In 2004, Habr-Gama reported excellent outcomes using a nonoperative (“watch and wait” [WW]) approach for patients with rectal cancer and complete clinical response (cCR) after chemoradiation.1 Since that time, multiple observational studies have confirmed this. In 2017, a meta-analysis of 876 patients with rectal cancer and cCR confirmed no difference in non-regrowth recurrence, cancer-specific mortality, disease-free survival or overall survival among patients treated with WW versus surgery.2
Present
In an era where health care is dominated by soaring expenditures and outcomes disproportionate to increasing costs, and where the importance of patient-centered care is gaining recognition, we sought to perform a more global assessment of the utility of WW.3,4 We used Markov modeling to show that WW was less expensive and offered greater health utility compared with TME.5
Future
Our study cannot address the clinical efficacy of WW; randomized trials are necessary. However, our results highlight the need to consider that societies and patients alike will be inclined to pursue WW unless controlled trials indicate it is drastically inferior—an unlikely circumstance given current observational data. As such, we must implement standards to assist physicians and institutions in properly selecting and monitoring patients undergoing WW. Our findings also emphasize the role of patient centered outcomes in assessing therapy; patient centered outcomes also should be standardized and could be addressed similarly to oncologic outcomes. Finally, we should commit to continuing to search for therapies that increase the rate of cCR as this indicates excellent outcomes, regardless of further management. Ideally, the end-goal is equitable distribution of well-informed, carefully practiced, patient-oriented care.
References
Habr-Gama A, Perez RO, Nadalin W, et al. Operative versus nonoperative treatment for stage 0 distal rectal cancer following chemoradiation therapy: long-term results. Ann Surg. 2004;240(4):711–7. https://doi.org/10.1097/01.sla.0000141194.27992.32 (Discussion 717−8).

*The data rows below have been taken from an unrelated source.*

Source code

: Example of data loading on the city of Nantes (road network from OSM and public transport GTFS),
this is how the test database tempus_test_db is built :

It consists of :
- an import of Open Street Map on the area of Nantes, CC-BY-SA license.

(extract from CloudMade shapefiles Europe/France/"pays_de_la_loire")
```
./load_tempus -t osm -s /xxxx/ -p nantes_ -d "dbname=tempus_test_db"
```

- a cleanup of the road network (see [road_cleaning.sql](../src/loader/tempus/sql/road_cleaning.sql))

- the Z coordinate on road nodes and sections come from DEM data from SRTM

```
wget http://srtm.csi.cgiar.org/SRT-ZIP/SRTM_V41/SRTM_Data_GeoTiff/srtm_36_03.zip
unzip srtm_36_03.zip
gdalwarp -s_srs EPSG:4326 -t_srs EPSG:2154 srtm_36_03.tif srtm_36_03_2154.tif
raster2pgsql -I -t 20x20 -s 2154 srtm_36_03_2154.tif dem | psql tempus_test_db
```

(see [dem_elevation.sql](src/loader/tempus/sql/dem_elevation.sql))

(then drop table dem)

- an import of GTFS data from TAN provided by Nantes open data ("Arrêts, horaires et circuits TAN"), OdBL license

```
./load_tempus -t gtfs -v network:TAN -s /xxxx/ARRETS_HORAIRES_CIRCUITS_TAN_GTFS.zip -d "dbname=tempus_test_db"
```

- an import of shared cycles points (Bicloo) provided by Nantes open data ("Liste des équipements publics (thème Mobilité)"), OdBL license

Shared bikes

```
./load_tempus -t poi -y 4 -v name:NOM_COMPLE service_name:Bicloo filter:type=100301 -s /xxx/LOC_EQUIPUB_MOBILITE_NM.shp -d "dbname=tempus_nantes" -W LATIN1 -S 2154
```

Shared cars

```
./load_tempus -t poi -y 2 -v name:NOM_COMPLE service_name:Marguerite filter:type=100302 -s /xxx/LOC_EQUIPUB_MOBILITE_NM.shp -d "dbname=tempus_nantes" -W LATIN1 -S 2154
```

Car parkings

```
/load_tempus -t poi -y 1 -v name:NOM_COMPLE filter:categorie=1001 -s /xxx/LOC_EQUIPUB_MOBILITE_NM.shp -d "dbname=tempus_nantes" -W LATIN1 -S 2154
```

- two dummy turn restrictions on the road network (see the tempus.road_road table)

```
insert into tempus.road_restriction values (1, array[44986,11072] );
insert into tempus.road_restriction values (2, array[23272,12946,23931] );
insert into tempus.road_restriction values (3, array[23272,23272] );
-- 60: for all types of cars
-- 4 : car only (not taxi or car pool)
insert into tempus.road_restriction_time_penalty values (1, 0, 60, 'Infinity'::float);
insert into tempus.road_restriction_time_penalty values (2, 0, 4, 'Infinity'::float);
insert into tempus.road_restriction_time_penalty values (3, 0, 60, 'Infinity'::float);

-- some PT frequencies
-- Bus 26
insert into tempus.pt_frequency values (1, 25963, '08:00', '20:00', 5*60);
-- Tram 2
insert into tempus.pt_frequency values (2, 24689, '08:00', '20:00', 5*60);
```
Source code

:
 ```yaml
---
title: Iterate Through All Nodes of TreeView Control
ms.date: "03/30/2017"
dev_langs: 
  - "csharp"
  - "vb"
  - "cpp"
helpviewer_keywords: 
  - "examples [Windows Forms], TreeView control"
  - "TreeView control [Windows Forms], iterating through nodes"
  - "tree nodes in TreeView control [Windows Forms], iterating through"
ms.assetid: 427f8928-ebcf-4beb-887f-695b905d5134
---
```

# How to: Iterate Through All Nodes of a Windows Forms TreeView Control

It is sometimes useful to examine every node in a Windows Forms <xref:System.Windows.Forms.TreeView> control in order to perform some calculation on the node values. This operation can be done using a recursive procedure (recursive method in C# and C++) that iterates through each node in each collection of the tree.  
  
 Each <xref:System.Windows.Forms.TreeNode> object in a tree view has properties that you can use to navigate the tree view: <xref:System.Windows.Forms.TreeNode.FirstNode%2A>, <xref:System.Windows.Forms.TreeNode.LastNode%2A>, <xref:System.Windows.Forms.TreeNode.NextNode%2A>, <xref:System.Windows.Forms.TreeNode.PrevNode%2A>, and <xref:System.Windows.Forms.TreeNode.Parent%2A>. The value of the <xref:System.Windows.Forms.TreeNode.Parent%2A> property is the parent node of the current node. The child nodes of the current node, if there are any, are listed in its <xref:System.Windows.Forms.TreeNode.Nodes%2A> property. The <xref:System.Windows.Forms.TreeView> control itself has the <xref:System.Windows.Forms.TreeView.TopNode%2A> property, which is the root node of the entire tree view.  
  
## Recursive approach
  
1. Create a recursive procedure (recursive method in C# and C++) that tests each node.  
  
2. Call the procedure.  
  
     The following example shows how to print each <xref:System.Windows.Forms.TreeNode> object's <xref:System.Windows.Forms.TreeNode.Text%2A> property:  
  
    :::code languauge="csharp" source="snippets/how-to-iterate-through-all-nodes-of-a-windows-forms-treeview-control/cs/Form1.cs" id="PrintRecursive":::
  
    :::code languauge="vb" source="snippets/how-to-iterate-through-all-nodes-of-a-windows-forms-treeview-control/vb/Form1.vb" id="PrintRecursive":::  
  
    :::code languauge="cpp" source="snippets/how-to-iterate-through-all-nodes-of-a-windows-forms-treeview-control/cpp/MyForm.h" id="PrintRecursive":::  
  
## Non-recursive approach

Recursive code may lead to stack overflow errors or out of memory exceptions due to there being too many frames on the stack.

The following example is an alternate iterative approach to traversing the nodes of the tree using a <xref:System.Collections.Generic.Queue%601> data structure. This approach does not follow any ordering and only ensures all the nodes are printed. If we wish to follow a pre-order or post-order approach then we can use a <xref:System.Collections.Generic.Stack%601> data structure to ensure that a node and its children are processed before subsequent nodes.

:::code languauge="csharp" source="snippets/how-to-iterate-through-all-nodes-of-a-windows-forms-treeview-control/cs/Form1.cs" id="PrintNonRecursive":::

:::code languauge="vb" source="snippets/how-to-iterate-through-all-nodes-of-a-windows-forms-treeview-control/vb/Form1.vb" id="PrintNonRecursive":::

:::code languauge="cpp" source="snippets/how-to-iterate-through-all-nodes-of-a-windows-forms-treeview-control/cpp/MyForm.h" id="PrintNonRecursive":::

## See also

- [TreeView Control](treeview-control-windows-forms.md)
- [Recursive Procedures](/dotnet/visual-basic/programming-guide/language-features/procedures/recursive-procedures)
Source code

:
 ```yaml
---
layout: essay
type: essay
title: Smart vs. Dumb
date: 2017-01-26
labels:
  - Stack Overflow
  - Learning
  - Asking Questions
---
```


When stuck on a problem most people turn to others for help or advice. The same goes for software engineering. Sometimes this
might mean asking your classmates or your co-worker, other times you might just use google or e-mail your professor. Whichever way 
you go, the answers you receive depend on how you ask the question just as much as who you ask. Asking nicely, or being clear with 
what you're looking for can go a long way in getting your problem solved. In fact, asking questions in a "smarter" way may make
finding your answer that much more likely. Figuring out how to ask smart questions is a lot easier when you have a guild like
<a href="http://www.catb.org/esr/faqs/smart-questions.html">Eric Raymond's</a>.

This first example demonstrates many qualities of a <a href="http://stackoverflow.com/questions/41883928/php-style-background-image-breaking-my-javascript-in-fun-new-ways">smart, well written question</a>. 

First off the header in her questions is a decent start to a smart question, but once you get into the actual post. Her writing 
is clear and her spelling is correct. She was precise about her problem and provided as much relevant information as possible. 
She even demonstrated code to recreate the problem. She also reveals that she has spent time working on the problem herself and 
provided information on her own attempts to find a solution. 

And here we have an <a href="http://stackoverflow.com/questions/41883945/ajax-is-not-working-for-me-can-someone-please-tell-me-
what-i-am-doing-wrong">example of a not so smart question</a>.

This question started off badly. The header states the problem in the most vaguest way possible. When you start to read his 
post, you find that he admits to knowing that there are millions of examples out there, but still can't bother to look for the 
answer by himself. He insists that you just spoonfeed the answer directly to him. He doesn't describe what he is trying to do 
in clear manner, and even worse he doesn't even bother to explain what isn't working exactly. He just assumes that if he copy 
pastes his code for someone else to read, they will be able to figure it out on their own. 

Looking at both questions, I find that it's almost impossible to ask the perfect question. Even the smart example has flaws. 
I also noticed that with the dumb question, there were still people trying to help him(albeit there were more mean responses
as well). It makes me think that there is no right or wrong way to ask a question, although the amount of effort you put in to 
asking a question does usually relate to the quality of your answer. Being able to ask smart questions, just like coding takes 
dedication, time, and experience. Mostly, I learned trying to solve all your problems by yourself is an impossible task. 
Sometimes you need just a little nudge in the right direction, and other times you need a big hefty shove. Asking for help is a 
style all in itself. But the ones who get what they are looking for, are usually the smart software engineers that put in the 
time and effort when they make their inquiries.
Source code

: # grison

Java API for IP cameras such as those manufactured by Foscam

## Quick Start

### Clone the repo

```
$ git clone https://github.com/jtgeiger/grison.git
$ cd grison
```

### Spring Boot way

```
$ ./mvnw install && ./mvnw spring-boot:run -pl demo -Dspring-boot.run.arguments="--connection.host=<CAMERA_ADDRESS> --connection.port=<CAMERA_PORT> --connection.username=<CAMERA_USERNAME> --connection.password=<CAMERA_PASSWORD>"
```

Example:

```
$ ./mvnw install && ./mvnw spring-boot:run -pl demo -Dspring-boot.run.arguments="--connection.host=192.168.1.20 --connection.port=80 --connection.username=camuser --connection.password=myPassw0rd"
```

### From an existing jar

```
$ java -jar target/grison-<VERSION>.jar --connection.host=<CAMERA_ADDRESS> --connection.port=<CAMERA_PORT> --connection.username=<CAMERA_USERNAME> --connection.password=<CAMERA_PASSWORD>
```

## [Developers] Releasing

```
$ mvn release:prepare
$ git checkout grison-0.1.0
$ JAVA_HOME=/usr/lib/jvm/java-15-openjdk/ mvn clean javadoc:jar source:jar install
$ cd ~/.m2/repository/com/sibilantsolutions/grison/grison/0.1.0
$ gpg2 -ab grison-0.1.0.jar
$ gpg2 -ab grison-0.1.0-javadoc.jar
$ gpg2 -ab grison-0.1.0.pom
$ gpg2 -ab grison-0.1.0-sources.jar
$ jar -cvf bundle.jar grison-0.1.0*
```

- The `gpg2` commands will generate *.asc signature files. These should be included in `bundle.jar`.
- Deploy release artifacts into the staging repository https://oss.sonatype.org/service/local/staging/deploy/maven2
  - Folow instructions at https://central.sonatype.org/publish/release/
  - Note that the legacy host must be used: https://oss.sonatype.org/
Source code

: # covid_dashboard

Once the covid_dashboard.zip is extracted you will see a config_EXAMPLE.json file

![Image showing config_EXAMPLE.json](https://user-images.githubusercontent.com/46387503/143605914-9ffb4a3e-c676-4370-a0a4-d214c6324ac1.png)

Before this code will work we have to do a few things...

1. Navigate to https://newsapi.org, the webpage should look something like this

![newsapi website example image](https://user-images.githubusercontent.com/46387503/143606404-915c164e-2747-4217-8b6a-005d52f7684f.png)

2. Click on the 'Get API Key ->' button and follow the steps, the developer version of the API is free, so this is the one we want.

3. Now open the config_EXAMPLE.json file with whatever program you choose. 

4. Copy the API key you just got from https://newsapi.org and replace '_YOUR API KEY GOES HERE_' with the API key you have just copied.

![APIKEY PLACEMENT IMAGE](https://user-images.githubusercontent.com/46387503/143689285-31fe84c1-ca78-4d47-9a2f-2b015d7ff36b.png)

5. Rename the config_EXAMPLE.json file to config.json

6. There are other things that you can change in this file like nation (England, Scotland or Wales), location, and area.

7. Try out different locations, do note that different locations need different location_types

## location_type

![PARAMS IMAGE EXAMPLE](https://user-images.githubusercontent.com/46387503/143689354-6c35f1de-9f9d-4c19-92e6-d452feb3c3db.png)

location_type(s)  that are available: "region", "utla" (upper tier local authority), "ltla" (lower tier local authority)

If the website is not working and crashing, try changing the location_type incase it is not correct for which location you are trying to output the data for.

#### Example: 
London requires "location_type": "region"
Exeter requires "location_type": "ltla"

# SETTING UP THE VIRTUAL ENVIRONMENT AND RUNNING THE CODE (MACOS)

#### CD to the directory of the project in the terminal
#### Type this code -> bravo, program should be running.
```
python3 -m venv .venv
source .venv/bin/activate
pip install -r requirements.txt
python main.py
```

Dossa F, Chesney TR, Acuna SA, Baxter NN. A watch-and-wait approach for locally advanced rectal cancer after a clinical complete response following neoadjuvant chemoradiation: a systematic review and meta-analysis. Lancet Gastroenterol Hepatol. 2017;2(7):501–13. https://doi.org/10.1016/S2468-1253(17)30074-2.
OECD Health Statistics 2020 (2020).
Selby JV, Beal AC, Frank L. The Patient-Centered Outcomes Research Institute (PCORI) national priorities for research and initial research agenda. JAMA. 2012;307(15):1583–4. https://doi.org/10.1001/jama.2012.500.
Cui CL, Luo WY, Cosman BC, et al. Cost-effectiveness of watch and wait versus resection in rectal cancer patients with complete clinical response to neoadjuvant chemoradiation. Ann Surg Oncol. 2021. https://doi.org/10.1245/s10434-021-10576-z.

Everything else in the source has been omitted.